-- Source data follows --
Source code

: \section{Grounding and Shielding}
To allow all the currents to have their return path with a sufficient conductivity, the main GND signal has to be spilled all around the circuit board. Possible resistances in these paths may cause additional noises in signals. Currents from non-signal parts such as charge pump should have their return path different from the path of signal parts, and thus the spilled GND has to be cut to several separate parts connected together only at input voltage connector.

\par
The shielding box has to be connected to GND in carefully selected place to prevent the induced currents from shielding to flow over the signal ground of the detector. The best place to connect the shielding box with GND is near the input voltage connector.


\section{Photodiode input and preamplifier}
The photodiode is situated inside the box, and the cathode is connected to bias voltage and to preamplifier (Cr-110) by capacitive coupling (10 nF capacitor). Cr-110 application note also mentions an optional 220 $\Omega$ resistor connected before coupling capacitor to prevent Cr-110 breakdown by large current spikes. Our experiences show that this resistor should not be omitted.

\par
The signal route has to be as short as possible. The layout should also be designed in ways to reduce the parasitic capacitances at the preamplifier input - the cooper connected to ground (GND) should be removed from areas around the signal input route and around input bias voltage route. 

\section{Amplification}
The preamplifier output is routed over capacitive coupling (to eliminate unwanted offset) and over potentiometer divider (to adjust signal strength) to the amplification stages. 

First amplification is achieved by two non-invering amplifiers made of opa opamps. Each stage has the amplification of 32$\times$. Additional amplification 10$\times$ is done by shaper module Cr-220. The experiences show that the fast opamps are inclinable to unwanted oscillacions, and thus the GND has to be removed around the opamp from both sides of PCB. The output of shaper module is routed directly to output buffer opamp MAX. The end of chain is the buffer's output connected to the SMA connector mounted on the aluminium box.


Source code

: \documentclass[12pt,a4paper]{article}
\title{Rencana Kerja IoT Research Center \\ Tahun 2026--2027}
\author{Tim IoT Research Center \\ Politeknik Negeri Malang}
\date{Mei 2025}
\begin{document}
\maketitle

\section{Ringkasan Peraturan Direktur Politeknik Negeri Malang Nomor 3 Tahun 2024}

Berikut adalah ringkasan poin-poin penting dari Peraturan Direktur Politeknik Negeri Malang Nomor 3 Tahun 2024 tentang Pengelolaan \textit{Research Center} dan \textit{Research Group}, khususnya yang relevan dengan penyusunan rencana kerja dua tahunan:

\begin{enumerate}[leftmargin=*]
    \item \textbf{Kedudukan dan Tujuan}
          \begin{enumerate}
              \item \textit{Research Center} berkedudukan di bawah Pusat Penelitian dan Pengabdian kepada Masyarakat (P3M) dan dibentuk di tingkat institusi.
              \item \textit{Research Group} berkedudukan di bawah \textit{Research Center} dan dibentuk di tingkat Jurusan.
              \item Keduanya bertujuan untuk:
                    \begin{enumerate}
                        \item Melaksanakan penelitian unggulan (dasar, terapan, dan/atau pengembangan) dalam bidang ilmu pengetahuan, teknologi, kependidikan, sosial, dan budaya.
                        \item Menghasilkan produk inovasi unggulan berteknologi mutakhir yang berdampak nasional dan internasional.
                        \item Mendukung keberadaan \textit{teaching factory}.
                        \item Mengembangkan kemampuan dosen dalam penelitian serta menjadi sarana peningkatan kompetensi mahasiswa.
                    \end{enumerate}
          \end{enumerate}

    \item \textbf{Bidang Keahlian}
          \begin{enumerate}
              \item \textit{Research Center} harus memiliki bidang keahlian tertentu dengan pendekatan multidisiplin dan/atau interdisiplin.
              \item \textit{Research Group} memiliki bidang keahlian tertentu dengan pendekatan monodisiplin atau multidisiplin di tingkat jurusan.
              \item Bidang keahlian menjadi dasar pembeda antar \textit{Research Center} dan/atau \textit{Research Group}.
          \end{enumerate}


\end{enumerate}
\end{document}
-- Source data concluded --
Task goal:
Give back the material exactly as it is shown above.

Answer box:
Source code

: \section{Grounding and Shielding}
To allow all the currents to have their return path with a sufficient conductivity, the main GND signal has to be spilled all around the circuit board. Possible resistances in these paths may cause additional noises in signals. Currents from non-signal parts such as charge pump should have their return path different from the path of signal parts, and thus the spilled GND has to be cut to several separate parts connected together only at input voltage connector.

\par
The shielding box has to be connected to GND in carefully selected place to prevent the induced currents from shielding to flow over the signal ground of the detector. The best place to connect the shielding box with GND is near the input voltage connector.


\section{Photodiode input and preamplifier}
The photodiode is situated inside the box, and the cathode is connected to bias voltage and to preamplifier (Cr-110) by capacitive coupling (10 nF capacitor). Cr-110 application note also mentions an optional 220 $\Omega$ resistor connected before coupling capacitor to prevent Cr-110 breakdown by large current spikes. Our experiences show that this resistor should not be omitted.

\par
The signal route has to be as short as possible. The layout should also be designed in ways to reduce the parasitic capacitances at the preamplifier input - the cooper connected to ground (GND) should be removed from areas around the signal input route and around input bias voltage route. 

\section{Amplification}
The preamplifier output is routed over capacitive coupling (to eliminate unwanted offset) and over potentiometer divider (to adjust signal strength) to the amplification stages. 

First amplification is achieved by two non-invering amplifiers made of opa opamps. Each stage has the amplification of 32$\times$. Additional amplification 10$\times$ is done by shaper module Cr-220. The experiences show that the fast opamps are inclinable to unwanted oscillacions, and thus the GND has to be removed around the opamp from both sides of PCB. The output of shaper module is routed directly to output buffer opamp MAX. The end of chain is the buffer's output connected to the SMA connector mounted on the aluminium box.


Source code

: \documentclass[12pt,a4paper]{article}
\title{Rencana Kerja IoT Research Center \\ Tahun 2026--2027}
\author{Tim IoT Research Center \\ Politeknik Negeri Malang}
\date{Mei 2025}
\begin{document}
\maketitle

\section{Ringkasan Peraturan Direktur Politeknik Negeri Malang Nomor 3 Tahun 2024}

Berikut adalah ringkasan poin-poin penting dari Peraturan Direktur Politeknik Negeri Malang Nomor 3 Tahun 2024 tentang Pengelolaan \textit{Research Center} dan \textit{Research Group}, khususnya yang relevan dengan penyusunan rencana kerja dua tahunan:

\begin{enumerate}[leftmargin=*]
    \item \textbf{Kedudukan dan Tujuan}
          \begin{enumerate}
              \item \textit{Research Center} berkedudukan di bawah Pusat Penelitian dan Pengabdian kepada Masyarakat (P3M) dan dibentuk di tingkat institusi.
              \item \textit{Research Group} berkedudukan di bawah \textit{Research Center} dan dibentuk di tingkat Jurusan.
              \item Keduanya bertujuan untuk:
                    \begin{enumerate}
                        \item Melaksanakan penelitian unggulan (dasar, terapan, dan/atau pengembangan) dalam bidang ilmu pengetahuan, teknologi, kependidikan, sosial, dan budaya.
                        \item Menghasilkan produk inovasi unggulan berteknologi mutakhir yang berdampak nasional dan internasional.
                        \item Mendukung keberadaan \textit{teaching factory}.
                        \item Mengembangkan kemampuan dosen dalam penelitian serta menjadi sarana peningkatan kompetensi mahasiswa.
                    \end{enumerate}
          \end{enumerate}

    \item \textbf{Bidang Keahlian}
          \begin{enumerate}
              \item \textit{Research Center} harus memiliki bidang keahlian tertentu dengan pendekatan multidisiplin dan/atau interdisiplin.
              \item \textit{Research Group} memiliki bidang keahlian tertentu dengan pendekatan monodisiplin atau multidisiplin di tingkat jurusan.
              \item Bidang keahlian menjadi dasar pembeda antar \textit{Research Center} dan/atau \textit{Research Group}.
          \end{enumerate}


\end{enumerate}
\end{document}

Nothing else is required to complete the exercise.